We constructed a novel prognostic signature based on 10 CuRLs, including and . This 10-CuRLs risk signature showed great diagnostic accuracy combined with traditional clinical risk factors, and a nomogram was constructed for potential clinical translation. The tumor immune microenvironment was significantly different between different risk groups. Among drugs commonly used in the treatment of lung cancer, the sensitivity of cisplatin, docetaxel, gemcitabine, gefitinib, and paclitaxel was higher in low-risk patients, and patients in the low-risk group may benefit more from imatinib.

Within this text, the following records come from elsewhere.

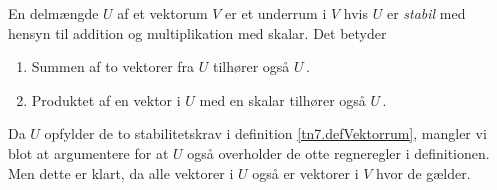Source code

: \begin{theorem} \label{tn7.stabilNok}
En delmængde $U$ af et vektorum $V$ er et underrum i $V$ hvis $U$ er \textit{stabil} med hensyn til addition og multiplikation med skalar. Det betyder
\begin{enumerate}
\item
Summen af to vektorer fra $U$ tilhører også $U\,$.
\item
Produktet af en vektor i $U$ med en skalar tilhører også $U\,$.
\end{enumerate}
\end{theorem}
\begin{bevis}
Da $U$ opfylder de to stabilitetskrav i definition \ref{tn7.defVektorrum}, mangler vi blot at argumentere for at $U$ også overholder de otte regneregler i definitionen. Men dette er klart, da alle vektorer i $U$ også er vektorer i $V$ hvor de gælder.
\end{bevis}
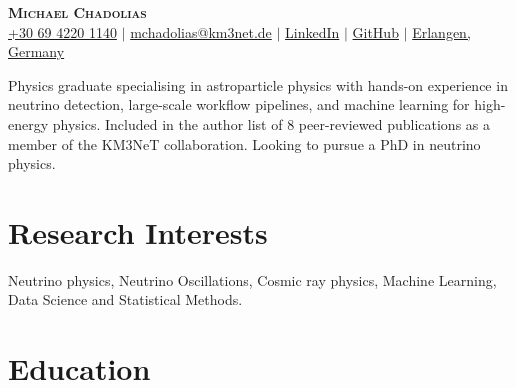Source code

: \documentclass[letterpaper,11pt]{article}
\begin{document}

\begin{center}
    \textbf{\Huge \scshape Michael Chadolias} \\ \vspace{3pt}
    \small
    \faMobile \hspace{.5pt} \href{tel:00306942201140}{+30 69 4220 1140}
    $|$
    \faAt \hspace{.5pt} \href{mailto:mchadolias@km3net.de}{mchadolias@km3net.de}
    $|$
    \faLinkedinSquare \hspace{.5pt} \href{https://www.linkedin.com/in/michael-chadolias/}{LinkedIn}
    $|$
    \faGithub \hspace{.5pt} \href{https://github.com/mchadolias}{GitHub}
    $|$
    \faMapMarker \hspace{.5pt} \href{https://www.google.com/maps/place/Erlangen/@49.5892592,10.9020837,12z/data=!3m1!4b1!4m6!3m5!1s0x47a1f8c7d57c34a1:0x41eda32beb5c7d0!8m2!3d49.5896744!4d11.0119611!16zL20vMDFjel8x?entry=ttu}{Erlangen, Germany}
\end{center}

Physics graduate specialising in astroparticle physics with hands-on experience in neutrino detection, large-scale workflow pipelines, and machine learning for high-energy physics. Included in the author list of 8 peer-reviewed publications as a member of the KM3NeT collaboration. Looking to pursue a PhD in neutrino physics.
\vspace{1.5pt}


\section{Research Interests}
  \vspace{2pt}
  \resumeSubHeadingListStart
    \small{\item{
        {Neutrino physics, Neutrino Oscillations, Cosmic ray physics, Machine Learning, Data Science and Statistical Methods.} 
    }}
  \resumeSubHeadingListEnd

\section{Education}
  \vspace{3pt}
  \resumeSubHeadingListStart
    
\end{document}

These results revealed the outstanding contribution of the CuRLs signature to the evaluation of prognosis and treatment modalities for patients with LUAD. The differences in characteristics between different risk groups provide an opportunity for better patient stratification and to explore novel drugs in different risk groups.
铜死亡是一种最近发现的程序性细胞死亡(PCD)类型,为癌症治疗开辟了一条新途径。研究表明,与PCD相关的长链非编码RNA(lncRNA)在肺腺癌(LUAD)的各种生物学过程中起着关键作用。然而,与铜死亡相关的lncRNA(CuRLs)的作用仍不清楚。本研究旨在识别并验证一种基于CuRLs的特征,用于预测LUAD患者的预后。
从癌症基因组图谱(TCGA)和基因表达综合数据库(GEO)获取LUAD的RNA测序数据和临床信息。采用Pearson相关分析识别CuRLs。应用单因素Cox回归分析、最小绝对收缩和选择算子(LASSO)Cox回归以及逐步多因素Cox分析构建一种新的预后CuRLs特征。绘制列线图以预测患者生存结局。利用基因集变异分析(GSVA)、基因集富集分析(GSEA)、基因本体(GO)和京都基因与基因组百科全书(KEGG)通路分析来探索CuRLs特征潜在的功能。将患者分为低风险组和高风险组。结合多种算法,如肿瘤免疫估计资源(TIMER)、通过估计RNA转录本相对亚群进行细胞类型鉴定(CIBERSORT)和QuanTIseq,全面研究不同风险组之间免疫格局的差异。使用pRRophetic算法分析对常用抗癌药物的敏感性。
我们基于10个CuRLs构建了一种新的预后特征,包括[具体内容缺失]和[具体内容缺失]。这种10-CuRLs风险特征与传统临床风险因素相结合显示出很高的诊断准确性,并构建了列线图用于潜在的临床转化。不同风险组之间的肿瘤免疫微环境存在显著差异。在肺癌常用治疗药物中,低风险患者对顺铂、多西他赛、吉西他滨、吉非替尼和紫杉醇的敏感性较高,低风险组患者可能从伊马替尼中获益更多。
这些结果揭示了CuRLs特征对LUAD患者预后评估和治疗方式的突出贡献。不同风险组之间特征的差异为更好地进行患者分层以及探索不同风险组中的新药提供了机会。